## Required action
Below are the entries; give again exactly the lines from the one mentioning "- **Details**: Stores customer" through the one mentioning "- **Details**: Tracks", inclusive.

## Exercise data
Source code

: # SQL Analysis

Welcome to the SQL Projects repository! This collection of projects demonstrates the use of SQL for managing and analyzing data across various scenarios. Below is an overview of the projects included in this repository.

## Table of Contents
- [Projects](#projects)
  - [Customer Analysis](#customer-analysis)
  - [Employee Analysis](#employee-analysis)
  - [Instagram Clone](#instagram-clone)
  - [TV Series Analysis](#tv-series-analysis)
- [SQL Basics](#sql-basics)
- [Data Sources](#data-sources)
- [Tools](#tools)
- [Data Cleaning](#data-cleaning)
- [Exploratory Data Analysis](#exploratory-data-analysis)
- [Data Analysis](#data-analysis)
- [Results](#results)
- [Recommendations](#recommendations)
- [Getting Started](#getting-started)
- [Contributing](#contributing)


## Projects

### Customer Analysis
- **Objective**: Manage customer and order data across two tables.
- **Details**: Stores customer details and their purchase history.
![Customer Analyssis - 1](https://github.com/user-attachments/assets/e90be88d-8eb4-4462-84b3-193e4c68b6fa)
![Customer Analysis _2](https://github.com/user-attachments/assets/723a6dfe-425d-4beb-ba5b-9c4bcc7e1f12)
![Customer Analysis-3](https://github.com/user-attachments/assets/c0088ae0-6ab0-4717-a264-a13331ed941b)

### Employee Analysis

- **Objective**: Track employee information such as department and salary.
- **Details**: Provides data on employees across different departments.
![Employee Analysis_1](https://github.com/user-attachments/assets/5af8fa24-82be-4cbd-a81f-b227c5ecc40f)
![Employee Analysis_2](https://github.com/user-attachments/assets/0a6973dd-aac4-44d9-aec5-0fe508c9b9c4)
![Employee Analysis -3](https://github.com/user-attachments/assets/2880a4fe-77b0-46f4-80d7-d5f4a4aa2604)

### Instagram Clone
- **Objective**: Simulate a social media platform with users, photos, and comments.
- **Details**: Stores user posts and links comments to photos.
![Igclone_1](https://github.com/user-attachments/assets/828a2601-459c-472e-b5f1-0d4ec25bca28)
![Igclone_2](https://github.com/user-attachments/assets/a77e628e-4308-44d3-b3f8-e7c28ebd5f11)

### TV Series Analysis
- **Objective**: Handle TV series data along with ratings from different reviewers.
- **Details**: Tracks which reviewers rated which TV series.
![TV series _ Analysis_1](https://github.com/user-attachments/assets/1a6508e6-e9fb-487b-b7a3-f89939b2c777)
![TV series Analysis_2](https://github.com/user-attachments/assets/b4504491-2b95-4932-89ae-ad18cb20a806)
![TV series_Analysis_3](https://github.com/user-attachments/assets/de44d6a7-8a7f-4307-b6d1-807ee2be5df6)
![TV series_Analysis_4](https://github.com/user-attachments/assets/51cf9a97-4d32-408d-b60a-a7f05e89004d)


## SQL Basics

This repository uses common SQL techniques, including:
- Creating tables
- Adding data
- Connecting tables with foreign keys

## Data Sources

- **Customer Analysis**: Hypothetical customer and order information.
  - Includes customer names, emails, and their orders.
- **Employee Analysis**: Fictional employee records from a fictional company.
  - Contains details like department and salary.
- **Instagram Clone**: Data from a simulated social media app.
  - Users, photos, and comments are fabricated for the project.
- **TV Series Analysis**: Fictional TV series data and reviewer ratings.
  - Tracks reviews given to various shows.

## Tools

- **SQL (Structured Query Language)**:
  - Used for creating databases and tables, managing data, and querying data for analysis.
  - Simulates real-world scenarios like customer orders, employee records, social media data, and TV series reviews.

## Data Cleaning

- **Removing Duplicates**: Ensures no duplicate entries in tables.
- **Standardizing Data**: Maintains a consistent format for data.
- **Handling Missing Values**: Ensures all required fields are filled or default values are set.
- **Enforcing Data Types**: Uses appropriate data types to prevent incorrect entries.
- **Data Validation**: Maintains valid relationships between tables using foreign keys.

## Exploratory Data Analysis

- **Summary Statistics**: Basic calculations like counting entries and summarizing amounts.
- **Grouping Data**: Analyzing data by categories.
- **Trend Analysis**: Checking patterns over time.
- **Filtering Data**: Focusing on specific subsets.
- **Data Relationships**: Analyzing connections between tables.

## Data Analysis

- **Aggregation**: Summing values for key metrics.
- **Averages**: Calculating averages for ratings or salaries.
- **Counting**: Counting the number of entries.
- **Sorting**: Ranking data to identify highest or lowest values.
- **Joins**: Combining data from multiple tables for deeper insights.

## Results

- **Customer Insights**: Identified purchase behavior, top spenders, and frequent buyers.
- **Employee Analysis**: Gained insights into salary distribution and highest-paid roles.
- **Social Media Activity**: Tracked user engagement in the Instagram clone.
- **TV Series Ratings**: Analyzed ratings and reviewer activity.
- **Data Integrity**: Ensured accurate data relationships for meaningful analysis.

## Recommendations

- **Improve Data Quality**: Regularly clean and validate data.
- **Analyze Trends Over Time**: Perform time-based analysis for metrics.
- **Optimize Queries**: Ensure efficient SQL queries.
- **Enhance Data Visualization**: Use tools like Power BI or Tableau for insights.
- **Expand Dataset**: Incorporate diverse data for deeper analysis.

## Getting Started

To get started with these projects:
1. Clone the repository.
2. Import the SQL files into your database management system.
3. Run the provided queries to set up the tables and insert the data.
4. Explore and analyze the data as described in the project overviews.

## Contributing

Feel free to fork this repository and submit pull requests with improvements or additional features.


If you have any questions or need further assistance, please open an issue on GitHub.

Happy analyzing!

## Finished exercise
- **Details**: Stores customer details and their purchase history.
![Customer Analyssis - 1](https://github.com/user-attachments/assets/e90be88d-8eb4-4462-84b3-193e4c68b6fa)
![Customer Analysis _2](https://github.com/user-attachments/assets/723a6dfe-425d-4beb-ba5b-9c4bcc7e1f12)
![Customer Analysis-3](https://github.com/user-attachments/assets/c0088ae0-6ab0-4717-a264-a13331ed941b)

### Employee Analysis

- **Objective**: Track employee information such as department and salary.
- **Details**: Provides data on employees across different departments.
![Employee Analysis_1](https://github.com/user-attachments/assets/5af8fa24-82be-4cbd-a81f-b227c5ecc40f)
![Employee Analysis_2](https://github.com/user-attachments/assets/0a6973dd-aac4-44d9-aec5-0fe508c9b9c4)
![Employee Analysis -3](https://github.com/user-attachments/assets/2880a4fe-77b0-46f4-80d7-d5f4a4aa2604)

### Instagram Clone
- **Objective**: Simulate a social media platform with users, photos, and comments.
- **Details**: Stores user posts and links comments to photos.
![Igclone_1](https://github.com/user-attachments/assets/828a2601-459c-472e-b5f1-0d4ec25bca28)
![Igclone_2](https://github.com/user-attachments/assets/a77e628e-4308-44d3-b3f8-e7c28ebd5f11)

### TV Series Analysis
- **Objective**: Handle TV series data along with ratings from different reviewers.
- **Details**: Tracks which reviewers rated which TV series.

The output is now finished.